In the beginning
The year was 2010. I wanted to up my photography game from rubbish feature-phone shots to something more professional, so I consulted various photographer friends as to which camera to buy. The main question was “APS-C or Full-frame”. I looked at all the stats, pricing and performance, but never was there any question that I’d be getting a Canon. After all, all my friends shot Canon; I could borrow their lenses; ask them about the menu system, etc.
It seemed like a no-brainer.
So, as my bank balance would allow, I got the 450D (or the Rebel XSi, for our North-American friends) with the 18-55mm Kit lens. I very soon got my hands on a 60mm ƒ2.8 macro. It could focus on infinity, so it was great for both portraits and shots of tiny things (which I was quite fond of at the time).
All change please
I thought this was the camera I’d explore for goodness knows how many years … until I saw Vincent Laforet’s Reverie.
Laforet had shot that film a year before I’d bought my first “proper” camera and, to my mind, it was perfect.
I had made the wrong purchase.
This mind-blowing film changed everything for me and probably boosted Canon’s sales no end. I thought if I could get results even a fraction as good as what I was seeing on screen, I’d be on to a winner. That coupled with the fact that my band at the time was shooting music videos on my Sony camcorder or MacBook’s webcam, I thought an upgrade was immediately in order.
I sold my 450D and lenses to a friend and bought the 5D … body only. While saving up for the 50mm ƒ1.4 (and it was a long wait), I researched other people’s work, both stills and video.

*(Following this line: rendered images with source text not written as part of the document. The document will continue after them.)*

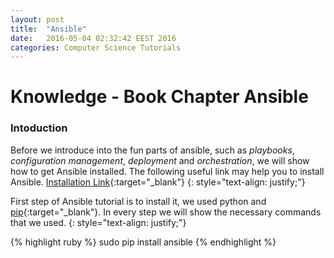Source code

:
 ```yaml
---
layout: post
title:  "Ansible"
date:   2016-05-04 02:32:42 EEST 2016
categories: Computer Science Tutorials
---
```

# Knowledge - Book Chapter Ansible

### Intoduction

Before we introduce into the fun parts of ansible, such as _playbooks_,
_configuration management_, _deployment_ and _orchestration_, we will show how to
get Ansible installed. The following useful link may help you to install Ansible. [Installation Link](http://docs.ansible.com/ansible/intro_installation.html){:target="_blank"}
{: style="text-align: justify;"}

First step of Ansible tutorial is to install it, we used python and [pip](https://pip.pypa.io/en/stable/){:target="_blank"}. In every step we will show the
necessary commands that we used.
{: style="text-align: justify;"}

{% highlight ruby %}
sudo pip install ansible
{% endhighlight %}
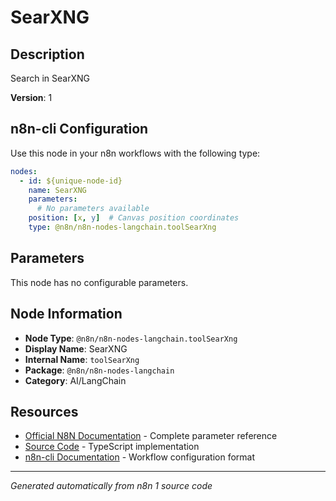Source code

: # SearXNG

## Description

Search in SearXNG

**Version**: 1

## n8n-cli Configuration

Use this node in your n8n workflows with the following type:

```yaml
nodes:
  - id: ${unique-node-id}
    name: SearXNG
    parameters:
      # No parameters available
    position: [x, y]  # Canvas position coordinates
    type: @n8n/n8n-nodes-langchain.toolSearXng
```

## Parameters

This node has no configurable parameters.

## Node Information

- **Node Type**: `@n8n/n8n-nodes-langchain.toolSearXng`
- **Display Name**: SearXNG
- **Internal Name**: `toolSearXng`
- **Package**: `@n8n/n8n-nodes-langchain`
- **Category**: AI/LangChain

## Resources

- [Official N8N Documentation](https://docs.n8n.io/integrations/builtin/cluster-nodes/root-nodes/n8n-nodes-langchain.toolsearxng/) - Complete parameter reference
- [Source Code](https://github.com/n8n-io/n8n/blob/master/packages/@n8n/nodes-langchain/nodes/tools/ToolSearXng/ToolSearXng.node.ts) - TypeScript implementation
- [n8n-cli Documentation](https://github.com/edenreich/n8n-cli) - Workflow configuration format

---
*Generated automatically from n8n 1 source code*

What really confirmed that I’d made the right decision was stumbling upon Rob Sheridan’s live recordings for Nine Inch Nails. Man, this was it, I was going to make excellent music videos.
I soon realised that having a decent camera does not make a polished product. But my proudest work has to be the test footage I shot for a personal project. Just getting used to the camera and trying to film and “star” in a video at the same time.
Later, with my band’s music videos: strange directorial decisions, and a lack of a decent rig aside, I feel I’ve made an ok use of the 5D on a number of occasions since. When my band split up in 2015, however, my beloved DSLR sat on a shelf collecting dust until this year.
Reigniting the passion
As I’m sure we all know, the pandemic lockdown in March 2020 saw the rise of video calls to friends and family. My Uncle and I started up a weekly Zoom session to discuss all things productivity, motivation and wellbeing. As lockdown measures began to ease, conversations quickly turned to photography. He bought a Fujufilm X-T200 and suggested we get out and about for some photography as we still could only meet outside.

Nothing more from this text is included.